Try it → Pull from the data below each line where the word "loopEnd" occurs, and copy it.

Records →

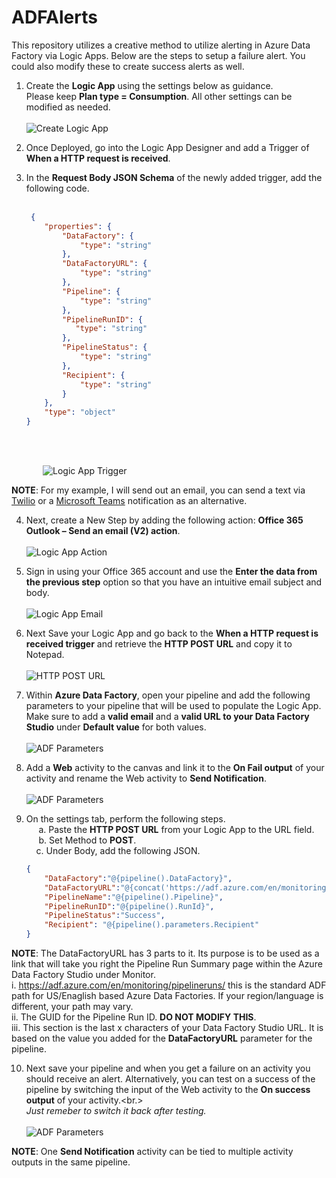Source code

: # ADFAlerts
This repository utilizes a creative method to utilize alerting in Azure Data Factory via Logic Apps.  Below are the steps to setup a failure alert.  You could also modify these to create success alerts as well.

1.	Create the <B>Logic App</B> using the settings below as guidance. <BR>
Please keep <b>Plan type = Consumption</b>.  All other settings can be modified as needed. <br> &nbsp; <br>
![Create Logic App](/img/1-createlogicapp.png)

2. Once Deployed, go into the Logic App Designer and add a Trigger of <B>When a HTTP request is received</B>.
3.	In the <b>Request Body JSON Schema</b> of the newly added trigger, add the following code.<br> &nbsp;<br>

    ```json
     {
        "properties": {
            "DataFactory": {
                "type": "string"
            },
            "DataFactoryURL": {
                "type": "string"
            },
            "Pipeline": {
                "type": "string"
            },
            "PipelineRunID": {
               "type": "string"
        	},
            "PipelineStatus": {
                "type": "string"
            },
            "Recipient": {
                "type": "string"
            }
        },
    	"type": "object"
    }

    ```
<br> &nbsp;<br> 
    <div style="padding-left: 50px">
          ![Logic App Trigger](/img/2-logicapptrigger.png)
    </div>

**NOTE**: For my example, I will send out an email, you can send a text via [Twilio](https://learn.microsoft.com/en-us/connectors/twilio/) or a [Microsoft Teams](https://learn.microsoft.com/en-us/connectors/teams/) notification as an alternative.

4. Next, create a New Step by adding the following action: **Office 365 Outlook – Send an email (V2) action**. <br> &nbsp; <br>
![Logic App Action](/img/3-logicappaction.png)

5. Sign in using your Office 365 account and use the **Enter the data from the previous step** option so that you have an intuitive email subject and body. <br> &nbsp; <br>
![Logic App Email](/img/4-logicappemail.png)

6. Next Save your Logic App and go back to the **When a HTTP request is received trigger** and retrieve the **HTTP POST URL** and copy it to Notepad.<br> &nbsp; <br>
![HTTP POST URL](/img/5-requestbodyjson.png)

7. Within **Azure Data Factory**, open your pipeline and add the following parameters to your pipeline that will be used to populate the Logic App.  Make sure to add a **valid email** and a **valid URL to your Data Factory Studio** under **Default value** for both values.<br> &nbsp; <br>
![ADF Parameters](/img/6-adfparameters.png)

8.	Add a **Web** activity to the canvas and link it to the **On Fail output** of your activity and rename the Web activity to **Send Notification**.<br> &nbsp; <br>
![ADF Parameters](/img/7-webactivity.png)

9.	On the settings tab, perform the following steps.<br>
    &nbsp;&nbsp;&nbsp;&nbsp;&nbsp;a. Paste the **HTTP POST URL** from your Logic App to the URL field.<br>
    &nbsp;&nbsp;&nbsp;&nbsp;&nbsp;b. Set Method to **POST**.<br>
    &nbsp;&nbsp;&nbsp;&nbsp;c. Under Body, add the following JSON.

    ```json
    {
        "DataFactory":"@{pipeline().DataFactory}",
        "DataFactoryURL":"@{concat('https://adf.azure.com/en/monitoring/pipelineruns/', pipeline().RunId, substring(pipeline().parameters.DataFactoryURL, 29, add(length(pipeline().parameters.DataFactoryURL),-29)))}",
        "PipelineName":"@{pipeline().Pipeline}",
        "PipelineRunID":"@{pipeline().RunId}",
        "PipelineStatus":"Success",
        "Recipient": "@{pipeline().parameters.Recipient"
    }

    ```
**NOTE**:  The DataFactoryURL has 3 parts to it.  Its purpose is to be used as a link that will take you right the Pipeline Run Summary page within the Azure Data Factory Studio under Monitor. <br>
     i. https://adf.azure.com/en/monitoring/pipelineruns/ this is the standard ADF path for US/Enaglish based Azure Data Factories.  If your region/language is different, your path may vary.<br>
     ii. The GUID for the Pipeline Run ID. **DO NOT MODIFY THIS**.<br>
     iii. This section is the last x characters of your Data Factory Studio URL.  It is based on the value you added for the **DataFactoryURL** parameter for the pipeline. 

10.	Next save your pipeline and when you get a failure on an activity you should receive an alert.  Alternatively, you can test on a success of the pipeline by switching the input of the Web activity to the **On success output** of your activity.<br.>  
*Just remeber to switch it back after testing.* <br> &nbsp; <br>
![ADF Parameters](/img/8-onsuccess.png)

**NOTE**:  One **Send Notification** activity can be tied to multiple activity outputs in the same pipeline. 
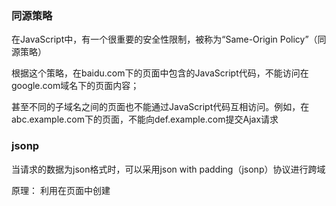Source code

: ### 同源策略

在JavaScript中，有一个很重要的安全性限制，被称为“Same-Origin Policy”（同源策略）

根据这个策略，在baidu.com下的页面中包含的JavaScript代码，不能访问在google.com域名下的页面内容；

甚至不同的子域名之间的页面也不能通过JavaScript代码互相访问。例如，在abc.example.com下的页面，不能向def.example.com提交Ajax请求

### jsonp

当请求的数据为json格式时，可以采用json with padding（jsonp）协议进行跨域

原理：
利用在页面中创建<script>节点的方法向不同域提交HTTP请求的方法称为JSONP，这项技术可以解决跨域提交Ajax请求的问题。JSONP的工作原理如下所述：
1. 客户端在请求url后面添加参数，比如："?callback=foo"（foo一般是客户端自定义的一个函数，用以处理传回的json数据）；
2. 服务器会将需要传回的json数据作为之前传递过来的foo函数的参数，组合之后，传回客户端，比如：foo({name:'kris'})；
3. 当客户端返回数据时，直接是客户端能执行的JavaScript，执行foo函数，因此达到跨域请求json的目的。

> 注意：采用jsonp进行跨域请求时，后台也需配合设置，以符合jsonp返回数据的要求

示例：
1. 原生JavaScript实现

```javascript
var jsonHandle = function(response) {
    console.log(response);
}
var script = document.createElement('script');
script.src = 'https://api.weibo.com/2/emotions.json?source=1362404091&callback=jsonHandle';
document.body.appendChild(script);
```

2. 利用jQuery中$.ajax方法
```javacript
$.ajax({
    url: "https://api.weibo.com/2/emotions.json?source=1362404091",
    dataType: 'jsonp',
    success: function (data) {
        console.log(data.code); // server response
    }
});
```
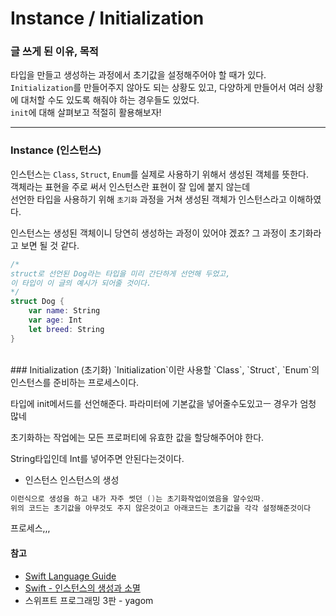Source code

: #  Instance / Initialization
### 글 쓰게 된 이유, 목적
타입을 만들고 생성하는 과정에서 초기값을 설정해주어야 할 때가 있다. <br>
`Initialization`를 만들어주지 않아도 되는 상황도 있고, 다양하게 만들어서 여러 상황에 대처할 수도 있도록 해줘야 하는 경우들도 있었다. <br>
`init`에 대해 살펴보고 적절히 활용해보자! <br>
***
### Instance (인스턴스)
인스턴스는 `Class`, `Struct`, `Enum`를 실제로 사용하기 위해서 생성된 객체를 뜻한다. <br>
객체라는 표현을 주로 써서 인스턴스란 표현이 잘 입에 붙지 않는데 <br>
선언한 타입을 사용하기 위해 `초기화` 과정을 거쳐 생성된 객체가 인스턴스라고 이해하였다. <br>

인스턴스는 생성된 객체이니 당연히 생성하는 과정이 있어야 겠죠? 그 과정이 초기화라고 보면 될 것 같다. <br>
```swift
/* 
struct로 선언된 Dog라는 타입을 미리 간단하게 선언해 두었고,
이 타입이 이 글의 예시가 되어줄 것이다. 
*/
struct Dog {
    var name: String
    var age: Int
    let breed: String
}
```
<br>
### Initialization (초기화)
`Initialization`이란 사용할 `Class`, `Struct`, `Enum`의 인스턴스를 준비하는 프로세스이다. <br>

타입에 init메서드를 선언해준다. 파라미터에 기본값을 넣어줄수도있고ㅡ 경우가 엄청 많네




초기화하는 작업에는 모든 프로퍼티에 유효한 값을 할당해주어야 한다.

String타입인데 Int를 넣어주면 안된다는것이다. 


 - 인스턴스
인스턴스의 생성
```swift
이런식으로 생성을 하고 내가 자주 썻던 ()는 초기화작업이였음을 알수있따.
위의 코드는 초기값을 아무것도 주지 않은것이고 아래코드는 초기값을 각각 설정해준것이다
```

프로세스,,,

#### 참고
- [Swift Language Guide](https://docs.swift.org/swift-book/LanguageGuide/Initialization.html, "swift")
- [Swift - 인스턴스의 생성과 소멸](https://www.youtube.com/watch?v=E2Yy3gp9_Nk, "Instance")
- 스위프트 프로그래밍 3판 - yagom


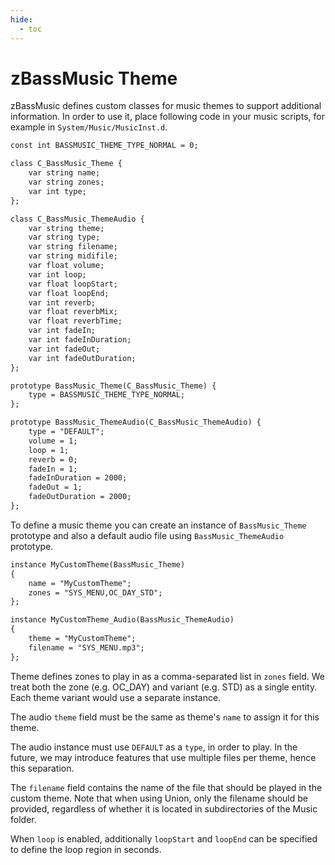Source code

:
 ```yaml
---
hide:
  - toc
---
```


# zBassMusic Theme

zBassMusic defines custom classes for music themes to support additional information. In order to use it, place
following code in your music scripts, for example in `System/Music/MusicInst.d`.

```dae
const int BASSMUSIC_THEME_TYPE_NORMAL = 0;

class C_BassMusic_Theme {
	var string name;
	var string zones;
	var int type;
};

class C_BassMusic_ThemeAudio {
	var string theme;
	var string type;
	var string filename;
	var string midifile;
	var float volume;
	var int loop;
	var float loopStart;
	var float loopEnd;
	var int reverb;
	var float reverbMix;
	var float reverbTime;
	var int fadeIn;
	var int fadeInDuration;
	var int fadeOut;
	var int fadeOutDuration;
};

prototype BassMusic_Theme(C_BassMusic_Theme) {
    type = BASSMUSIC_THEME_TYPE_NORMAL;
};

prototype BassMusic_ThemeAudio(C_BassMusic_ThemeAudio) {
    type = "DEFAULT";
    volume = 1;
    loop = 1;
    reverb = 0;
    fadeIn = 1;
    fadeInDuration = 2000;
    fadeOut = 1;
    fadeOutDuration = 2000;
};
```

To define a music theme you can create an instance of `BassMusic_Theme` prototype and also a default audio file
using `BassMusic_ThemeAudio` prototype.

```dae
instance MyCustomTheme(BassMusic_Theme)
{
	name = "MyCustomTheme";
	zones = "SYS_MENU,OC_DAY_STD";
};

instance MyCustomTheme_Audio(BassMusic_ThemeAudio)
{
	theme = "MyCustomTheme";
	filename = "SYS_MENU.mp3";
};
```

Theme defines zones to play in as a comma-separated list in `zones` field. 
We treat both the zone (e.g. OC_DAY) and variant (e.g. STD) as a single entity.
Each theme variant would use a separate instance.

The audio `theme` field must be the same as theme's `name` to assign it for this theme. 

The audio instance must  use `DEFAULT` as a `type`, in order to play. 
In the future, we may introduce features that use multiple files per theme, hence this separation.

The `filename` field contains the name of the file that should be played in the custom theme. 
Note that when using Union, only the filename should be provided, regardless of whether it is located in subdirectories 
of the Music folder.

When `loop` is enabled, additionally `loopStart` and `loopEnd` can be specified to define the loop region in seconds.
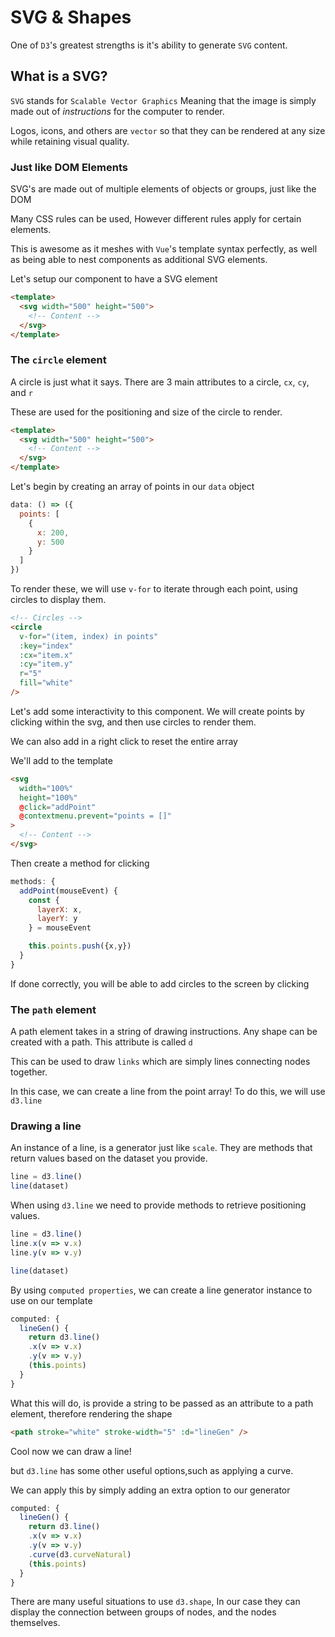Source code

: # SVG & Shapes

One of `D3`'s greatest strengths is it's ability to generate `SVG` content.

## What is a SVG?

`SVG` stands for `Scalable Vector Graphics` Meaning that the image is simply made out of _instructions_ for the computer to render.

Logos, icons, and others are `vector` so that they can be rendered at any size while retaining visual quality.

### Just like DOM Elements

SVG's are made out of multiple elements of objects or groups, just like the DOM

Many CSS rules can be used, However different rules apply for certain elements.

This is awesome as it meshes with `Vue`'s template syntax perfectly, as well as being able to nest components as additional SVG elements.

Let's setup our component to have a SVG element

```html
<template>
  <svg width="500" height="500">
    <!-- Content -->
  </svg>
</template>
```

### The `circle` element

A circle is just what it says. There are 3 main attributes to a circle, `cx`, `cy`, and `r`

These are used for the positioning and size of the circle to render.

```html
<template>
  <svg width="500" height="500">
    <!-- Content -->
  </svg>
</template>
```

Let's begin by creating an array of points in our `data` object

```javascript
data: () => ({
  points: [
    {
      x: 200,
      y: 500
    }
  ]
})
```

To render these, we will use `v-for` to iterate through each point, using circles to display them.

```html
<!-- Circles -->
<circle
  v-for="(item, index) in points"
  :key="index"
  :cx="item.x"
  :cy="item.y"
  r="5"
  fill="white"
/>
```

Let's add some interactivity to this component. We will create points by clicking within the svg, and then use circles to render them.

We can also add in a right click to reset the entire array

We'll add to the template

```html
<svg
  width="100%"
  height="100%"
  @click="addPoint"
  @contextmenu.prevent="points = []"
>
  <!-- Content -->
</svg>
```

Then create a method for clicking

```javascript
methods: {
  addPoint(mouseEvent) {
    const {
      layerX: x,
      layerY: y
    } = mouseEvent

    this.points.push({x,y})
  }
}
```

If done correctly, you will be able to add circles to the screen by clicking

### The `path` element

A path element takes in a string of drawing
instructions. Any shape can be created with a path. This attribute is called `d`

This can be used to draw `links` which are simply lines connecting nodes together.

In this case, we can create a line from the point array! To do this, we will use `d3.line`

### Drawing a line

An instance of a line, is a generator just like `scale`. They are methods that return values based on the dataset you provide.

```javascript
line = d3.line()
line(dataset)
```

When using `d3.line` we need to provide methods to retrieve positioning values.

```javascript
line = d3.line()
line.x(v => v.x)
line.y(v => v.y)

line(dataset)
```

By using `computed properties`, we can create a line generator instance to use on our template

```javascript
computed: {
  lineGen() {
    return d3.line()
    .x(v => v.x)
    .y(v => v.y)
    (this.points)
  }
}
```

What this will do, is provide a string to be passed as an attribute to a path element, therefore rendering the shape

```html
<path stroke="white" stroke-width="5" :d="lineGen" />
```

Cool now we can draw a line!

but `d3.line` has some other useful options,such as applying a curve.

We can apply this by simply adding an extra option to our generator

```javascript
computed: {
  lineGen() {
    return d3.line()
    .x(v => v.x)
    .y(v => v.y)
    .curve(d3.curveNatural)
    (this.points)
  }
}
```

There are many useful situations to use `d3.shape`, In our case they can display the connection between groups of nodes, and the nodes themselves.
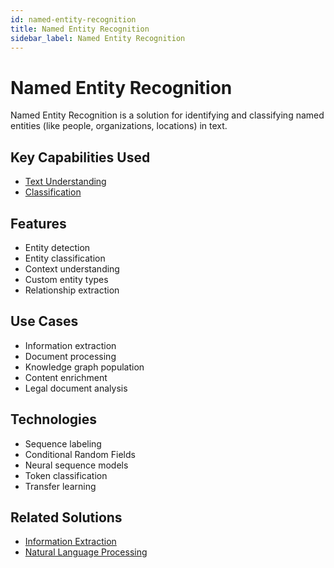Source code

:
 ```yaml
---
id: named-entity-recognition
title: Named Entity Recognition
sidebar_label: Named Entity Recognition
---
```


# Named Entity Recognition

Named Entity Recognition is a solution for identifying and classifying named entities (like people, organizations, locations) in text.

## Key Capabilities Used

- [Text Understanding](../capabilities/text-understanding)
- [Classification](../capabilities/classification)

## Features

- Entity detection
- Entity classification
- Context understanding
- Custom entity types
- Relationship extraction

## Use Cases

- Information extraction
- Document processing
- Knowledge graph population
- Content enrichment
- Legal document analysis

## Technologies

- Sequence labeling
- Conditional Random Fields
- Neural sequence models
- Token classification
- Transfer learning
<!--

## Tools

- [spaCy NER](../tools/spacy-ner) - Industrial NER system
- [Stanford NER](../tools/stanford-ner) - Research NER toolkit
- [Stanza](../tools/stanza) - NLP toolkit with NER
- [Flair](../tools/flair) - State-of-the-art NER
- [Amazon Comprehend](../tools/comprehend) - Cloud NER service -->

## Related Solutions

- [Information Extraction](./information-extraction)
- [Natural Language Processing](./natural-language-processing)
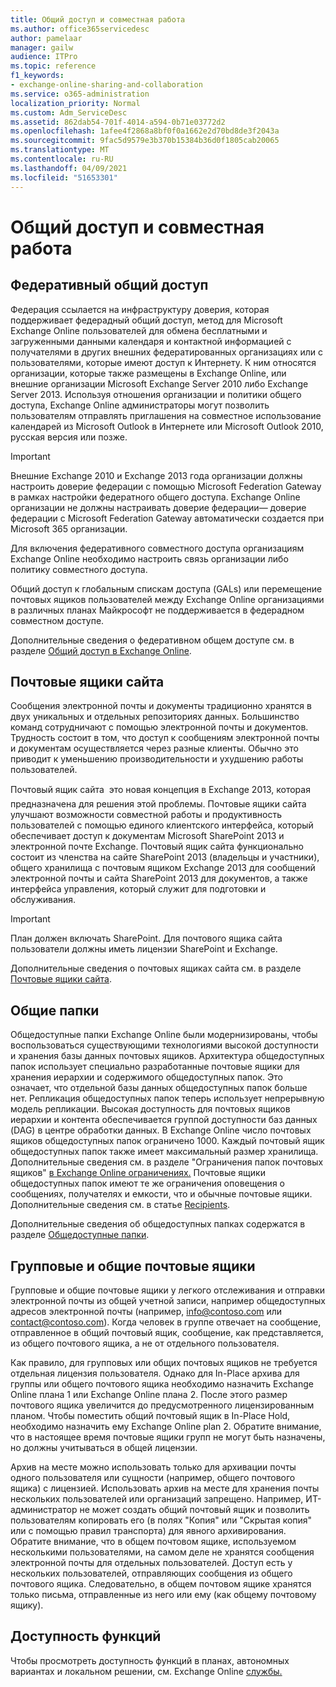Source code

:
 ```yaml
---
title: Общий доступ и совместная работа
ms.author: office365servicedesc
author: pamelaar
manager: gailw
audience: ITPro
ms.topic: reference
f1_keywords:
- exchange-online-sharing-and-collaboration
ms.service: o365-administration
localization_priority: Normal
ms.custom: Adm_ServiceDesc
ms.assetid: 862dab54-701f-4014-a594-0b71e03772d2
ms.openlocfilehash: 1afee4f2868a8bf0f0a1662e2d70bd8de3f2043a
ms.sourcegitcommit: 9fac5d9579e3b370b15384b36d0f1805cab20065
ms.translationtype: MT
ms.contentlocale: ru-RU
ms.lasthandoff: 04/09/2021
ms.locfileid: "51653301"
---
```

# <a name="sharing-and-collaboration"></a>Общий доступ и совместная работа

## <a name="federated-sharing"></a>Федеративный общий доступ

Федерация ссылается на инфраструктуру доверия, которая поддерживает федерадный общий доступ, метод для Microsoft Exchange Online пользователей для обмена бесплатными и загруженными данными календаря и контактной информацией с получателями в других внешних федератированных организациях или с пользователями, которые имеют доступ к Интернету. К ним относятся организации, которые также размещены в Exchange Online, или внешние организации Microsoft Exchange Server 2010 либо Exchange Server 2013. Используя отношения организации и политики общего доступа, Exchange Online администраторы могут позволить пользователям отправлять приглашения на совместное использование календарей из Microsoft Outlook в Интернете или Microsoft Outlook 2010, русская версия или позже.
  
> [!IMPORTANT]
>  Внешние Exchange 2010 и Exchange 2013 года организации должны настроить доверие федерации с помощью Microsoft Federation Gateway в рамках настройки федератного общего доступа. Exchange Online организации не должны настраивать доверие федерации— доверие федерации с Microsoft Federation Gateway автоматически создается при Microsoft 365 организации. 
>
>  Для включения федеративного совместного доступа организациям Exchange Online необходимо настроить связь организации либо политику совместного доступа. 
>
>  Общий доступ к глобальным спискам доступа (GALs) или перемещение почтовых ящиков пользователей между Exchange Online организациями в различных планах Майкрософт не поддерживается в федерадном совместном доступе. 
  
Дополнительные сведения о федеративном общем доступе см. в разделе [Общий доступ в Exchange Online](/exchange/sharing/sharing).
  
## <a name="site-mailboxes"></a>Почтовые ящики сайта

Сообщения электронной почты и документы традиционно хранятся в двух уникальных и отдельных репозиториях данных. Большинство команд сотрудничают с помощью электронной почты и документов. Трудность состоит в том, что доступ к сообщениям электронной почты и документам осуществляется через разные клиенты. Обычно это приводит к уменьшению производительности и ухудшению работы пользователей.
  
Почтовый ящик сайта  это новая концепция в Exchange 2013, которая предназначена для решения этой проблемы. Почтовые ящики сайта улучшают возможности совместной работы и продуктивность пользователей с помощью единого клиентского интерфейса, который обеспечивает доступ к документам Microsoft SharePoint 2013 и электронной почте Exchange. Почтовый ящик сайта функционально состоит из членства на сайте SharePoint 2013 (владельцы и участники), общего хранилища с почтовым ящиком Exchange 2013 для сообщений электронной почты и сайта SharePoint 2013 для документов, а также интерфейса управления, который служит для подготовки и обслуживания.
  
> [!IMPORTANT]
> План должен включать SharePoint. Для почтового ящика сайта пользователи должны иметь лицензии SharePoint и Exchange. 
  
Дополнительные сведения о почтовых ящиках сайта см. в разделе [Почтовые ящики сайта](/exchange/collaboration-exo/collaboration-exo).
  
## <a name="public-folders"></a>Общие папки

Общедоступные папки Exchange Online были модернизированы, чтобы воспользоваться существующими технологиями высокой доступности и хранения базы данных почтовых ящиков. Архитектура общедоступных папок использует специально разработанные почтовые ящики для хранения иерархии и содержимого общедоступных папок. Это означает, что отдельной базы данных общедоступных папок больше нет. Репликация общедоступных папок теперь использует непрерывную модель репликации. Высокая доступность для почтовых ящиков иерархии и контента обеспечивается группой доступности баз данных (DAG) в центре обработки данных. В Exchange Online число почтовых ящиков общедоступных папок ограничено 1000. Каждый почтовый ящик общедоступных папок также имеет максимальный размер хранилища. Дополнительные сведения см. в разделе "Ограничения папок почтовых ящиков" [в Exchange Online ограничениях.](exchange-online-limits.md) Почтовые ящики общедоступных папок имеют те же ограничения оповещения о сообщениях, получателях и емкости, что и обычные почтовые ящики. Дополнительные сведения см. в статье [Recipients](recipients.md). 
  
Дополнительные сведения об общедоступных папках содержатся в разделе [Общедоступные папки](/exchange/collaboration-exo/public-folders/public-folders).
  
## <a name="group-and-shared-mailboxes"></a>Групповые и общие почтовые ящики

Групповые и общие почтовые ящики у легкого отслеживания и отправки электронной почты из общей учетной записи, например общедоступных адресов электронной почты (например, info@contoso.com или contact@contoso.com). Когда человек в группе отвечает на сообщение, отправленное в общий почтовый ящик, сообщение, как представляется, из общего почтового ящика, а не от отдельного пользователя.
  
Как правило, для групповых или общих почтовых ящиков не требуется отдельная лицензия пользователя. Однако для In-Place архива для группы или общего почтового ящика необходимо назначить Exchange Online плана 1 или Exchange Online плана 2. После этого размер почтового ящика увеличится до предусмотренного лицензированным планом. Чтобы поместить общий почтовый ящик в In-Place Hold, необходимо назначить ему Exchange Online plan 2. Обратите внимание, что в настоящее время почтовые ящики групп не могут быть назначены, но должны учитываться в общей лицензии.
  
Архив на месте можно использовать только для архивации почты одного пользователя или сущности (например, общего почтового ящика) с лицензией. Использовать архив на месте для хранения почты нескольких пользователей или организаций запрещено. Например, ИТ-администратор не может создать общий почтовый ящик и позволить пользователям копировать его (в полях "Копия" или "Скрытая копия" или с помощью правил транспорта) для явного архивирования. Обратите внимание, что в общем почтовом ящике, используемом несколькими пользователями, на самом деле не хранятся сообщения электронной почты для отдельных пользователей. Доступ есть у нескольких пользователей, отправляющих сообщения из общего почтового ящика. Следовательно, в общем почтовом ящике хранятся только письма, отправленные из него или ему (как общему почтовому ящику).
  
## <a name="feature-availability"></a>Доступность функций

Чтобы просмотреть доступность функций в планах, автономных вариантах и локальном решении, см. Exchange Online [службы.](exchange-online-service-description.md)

Answer space →
	var float loopEnd;
When `loop` is enabled, additionally `loopStart` and `loopEnd` can be specified to define the loop region in seconds.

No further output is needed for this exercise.